All pregnant women should be screened for GD. Your Ob-gyn will ask about your medical history to determine whether you have risk factors for GD. If you have risk factors, your blood sugar will be tested early in pregnancy. If you do not have risk factors or your testing does not show you have GD early in pregnancy, your blood sugar will be measured between 24 weeks and 28 weeks of pregnancy.

• Should you change your diet if you have GD?
When women have GD, making healthy food choices is even more important to keep blood sugar levels from getting too high. If you have GD, you should eat regular meals throughout the day. You may need to eat small snacks as well, especially at night. Eating regularly helps avoid dips and spikes in your blood sugar level. Often, three meals and two to three snacks per day are recommended.
Also, it is important to gain a healthy amount of weight during pregnancy. For a woman with GD, too much weight gained or weight gained too quickly can make it harder to keep blood sugar levels under control.

• What about exercise?
Exercise helps keep blood sugar levels in the normal range. In general, 30 minutes of moderate-intensity aerobic exercise at least 5 days a week is recommended. Walking is a great exercise for all pregnant women. In addition to weekly aerobic exercise, it’s a good idea to add a walk for 10–15 minutes after each meal. This can lead to better blood sugar control.

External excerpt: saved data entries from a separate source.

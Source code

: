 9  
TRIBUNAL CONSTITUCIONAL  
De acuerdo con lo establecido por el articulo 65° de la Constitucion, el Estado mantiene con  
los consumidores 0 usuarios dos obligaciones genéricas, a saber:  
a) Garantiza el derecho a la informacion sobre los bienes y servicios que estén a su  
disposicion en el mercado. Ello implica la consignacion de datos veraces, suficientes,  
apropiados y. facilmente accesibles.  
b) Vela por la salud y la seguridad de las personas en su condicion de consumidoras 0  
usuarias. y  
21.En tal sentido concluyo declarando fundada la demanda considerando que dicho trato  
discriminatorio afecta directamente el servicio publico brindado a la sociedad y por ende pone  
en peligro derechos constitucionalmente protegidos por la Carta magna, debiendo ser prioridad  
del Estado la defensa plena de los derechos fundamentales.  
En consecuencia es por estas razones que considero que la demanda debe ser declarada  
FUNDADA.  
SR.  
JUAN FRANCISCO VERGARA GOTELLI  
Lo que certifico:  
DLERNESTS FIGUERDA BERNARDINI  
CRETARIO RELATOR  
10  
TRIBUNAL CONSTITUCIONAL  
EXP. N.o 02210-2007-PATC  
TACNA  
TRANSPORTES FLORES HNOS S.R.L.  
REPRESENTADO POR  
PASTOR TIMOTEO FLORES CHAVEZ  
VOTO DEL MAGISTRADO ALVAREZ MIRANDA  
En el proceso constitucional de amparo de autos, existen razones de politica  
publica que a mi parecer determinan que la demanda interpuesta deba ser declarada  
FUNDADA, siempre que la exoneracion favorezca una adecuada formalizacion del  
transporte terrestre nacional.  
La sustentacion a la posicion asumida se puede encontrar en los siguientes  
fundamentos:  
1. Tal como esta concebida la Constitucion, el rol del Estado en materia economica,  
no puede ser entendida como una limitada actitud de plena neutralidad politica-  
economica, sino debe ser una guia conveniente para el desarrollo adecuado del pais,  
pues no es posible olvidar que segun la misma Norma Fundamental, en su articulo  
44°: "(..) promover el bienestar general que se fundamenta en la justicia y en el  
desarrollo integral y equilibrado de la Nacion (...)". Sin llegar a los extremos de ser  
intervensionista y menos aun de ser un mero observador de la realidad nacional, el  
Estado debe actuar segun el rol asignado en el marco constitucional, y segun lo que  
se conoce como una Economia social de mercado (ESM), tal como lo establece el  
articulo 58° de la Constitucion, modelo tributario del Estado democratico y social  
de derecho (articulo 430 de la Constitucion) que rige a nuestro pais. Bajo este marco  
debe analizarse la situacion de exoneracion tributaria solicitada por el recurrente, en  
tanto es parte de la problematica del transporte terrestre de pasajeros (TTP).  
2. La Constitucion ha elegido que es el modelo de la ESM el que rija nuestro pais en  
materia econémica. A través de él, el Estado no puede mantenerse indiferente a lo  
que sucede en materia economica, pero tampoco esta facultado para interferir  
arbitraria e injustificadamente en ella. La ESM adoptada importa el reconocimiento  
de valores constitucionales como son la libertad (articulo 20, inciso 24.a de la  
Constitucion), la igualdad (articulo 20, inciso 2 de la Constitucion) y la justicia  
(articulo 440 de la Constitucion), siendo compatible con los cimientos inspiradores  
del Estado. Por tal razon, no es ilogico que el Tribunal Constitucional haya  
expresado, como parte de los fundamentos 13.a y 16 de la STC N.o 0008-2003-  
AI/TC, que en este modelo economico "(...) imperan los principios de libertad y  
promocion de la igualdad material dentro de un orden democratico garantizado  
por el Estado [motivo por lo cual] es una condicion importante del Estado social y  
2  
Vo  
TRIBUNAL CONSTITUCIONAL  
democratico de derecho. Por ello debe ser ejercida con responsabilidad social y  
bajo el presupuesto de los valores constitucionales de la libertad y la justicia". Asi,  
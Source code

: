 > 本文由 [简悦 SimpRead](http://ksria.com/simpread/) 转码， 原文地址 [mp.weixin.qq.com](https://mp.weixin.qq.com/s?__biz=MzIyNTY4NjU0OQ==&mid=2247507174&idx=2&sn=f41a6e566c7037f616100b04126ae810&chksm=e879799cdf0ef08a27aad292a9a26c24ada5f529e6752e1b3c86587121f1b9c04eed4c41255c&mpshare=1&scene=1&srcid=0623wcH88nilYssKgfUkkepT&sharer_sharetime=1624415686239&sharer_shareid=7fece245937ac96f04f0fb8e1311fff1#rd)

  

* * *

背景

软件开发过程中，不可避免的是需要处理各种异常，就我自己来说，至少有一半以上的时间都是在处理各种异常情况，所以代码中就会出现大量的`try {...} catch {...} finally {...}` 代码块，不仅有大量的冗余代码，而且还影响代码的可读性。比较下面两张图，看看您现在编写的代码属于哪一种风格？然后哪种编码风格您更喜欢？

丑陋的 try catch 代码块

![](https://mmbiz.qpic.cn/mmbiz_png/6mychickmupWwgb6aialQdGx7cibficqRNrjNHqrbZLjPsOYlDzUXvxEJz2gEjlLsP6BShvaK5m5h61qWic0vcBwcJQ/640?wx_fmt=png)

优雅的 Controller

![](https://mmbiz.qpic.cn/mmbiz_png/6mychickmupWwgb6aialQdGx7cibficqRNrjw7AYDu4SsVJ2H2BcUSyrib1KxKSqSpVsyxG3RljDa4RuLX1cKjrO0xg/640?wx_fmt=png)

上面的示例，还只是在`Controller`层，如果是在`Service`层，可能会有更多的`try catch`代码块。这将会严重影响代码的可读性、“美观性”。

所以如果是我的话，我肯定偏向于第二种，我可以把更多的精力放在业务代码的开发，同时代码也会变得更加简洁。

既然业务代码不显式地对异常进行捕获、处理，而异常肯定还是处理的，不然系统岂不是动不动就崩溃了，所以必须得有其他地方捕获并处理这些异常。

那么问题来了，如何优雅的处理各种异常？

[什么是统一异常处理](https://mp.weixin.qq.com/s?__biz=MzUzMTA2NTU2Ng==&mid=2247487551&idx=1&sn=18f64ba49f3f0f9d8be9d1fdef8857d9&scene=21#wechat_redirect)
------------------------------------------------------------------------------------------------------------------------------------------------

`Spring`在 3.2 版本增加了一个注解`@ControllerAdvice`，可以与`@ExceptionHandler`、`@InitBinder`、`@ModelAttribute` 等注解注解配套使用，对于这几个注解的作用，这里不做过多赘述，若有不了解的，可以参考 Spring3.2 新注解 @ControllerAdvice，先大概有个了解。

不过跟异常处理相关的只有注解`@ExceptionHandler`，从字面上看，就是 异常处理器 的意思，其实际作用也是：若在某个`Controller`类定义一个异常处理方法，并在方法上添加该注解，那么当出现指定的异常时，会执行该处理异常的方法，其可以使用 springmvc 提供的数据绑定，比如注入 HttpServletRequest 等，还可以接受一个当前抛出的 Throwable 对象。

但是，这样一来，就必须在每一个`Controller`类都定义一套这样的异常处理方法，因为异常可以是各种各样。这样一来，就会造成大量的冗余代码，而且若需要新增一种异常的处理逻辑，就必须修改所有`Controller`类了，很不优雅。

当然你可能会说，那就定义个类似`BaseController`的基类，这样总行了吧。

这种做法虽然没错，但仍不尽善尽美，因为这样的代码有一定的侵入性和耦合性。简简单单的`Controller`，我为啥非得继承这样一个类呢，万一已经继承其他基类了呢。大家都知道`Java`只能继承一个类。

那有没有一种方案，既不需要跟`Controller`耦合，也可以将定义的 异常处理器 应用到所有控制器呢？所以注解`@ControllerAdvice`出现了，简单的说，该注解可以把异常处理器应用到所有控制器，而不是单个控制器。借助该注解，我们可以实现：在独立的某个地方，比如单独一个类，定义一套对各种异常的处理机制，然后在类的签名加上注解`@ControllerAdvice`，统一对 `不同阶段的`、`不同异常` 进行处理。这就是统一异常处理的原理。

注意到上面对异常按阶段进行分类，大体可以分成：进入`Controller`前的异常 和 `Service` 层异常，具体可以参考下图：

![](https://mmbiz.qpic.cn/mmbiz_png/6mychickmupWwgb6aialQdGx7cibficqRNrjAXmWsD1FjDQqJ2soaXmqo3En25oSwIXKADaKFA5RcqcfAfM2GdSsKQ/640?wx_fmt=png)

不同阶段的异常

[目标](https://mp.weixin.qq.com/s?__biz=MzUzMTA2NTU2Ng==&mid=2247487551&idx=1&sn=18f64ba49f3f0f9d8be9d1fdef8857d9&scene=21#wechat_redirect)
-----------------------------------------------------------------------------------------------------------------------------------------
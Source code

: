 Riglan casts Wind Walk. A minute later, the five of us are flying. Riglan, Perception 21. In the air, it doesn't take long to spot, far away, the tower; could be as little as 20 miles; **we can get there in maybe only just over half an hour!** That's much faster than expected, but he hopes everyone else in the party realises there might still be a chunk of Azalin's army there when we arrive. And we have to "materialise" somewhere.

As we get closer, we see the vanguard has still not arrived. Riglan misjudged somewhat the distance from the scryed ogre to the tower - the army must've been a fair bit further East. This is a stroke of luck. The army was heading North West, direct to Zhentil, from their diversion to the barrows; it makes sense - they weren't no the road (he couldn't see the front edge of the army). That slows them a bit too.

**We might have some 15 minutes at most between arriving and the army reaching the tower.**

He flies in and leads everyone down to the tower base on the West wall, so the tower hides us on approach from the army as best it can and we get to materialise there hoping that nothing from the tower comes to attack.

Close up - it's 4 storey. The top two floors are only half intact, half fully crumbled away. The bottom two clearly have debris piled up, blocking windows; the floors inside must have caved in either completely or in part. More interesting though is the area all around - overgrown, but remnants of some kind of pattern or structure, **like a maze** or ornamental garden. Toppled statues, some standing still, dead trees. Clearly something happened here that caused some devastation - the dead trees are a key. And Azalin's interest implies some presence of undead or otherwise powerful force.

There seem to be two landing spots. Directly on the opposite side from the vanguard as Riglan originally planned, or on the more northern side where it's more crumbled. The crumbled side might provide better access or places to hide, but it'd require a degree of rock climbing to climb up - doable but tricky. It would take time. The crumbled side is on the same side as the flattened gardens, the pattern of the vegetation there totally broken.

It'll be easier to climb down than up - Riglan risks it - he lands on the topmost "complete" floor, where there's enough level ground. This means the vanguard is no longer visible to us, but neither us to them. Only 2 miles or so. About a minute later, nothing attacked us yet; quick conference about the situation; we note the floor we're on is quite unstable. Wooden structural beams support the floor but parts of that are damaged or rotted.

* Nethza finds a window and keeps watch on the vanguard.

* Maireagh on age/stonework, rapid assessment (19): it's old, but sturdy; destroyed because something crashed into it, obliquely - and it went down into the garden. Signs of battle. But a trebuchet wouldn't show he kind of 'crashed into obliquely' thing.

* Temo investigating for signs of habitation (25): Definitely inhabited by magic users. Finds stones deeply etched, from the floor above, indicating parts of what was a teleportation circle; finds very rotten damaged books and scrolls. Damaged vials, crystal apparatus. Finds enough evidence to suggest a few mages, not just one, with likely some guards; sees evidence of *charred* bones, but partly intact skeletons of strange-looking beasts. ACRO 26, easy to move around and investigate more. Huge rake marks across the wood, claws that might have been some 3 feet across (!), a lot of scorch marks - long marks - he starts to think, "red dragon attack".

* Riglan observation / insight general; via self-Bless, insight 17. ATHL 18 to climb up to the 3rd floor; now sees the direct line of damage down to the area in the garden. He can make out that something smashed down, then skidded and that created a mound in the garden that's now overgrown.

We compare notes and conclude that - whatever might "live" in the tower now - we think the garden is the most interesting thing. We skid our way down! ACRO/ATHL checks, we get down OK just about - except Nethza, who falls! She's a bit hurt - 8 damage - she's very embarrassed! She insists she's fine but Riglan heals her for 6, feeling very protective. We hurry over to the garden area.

• Will medications be needed?
For some women, medications may be needed to manage GD. These medications can come in the form of pills by mouth or injections such as insulin.

• How will GD affect your delivery?
Most women with controlled GD can complete a full-term pregnancy. But if there are complications with your health or your foetus’s health, labour may be induced (started by drugs or other means) before the due date. Although most women with GD can have a vaginal birth, they are more likely to have a caesarean delivery than women without GD.

• What are future health concerns for you and your child?
GD greatly increases the risk of developing diabetes in your next pregnancy and in the future when you are no longer pregnant. One third of women who had GD will have diabetes or a milder form of elevated blood sugar soon after giving birth. Between 15% and 70% of women with GD will develop diabetes later in life.


Children of women who had GD may be at risk of becoming overweight or obese during childhood. These children also have a higher risk of developing diabetes. Be sure to tell your baby’s doctor that you had GD so your baby can be monitored.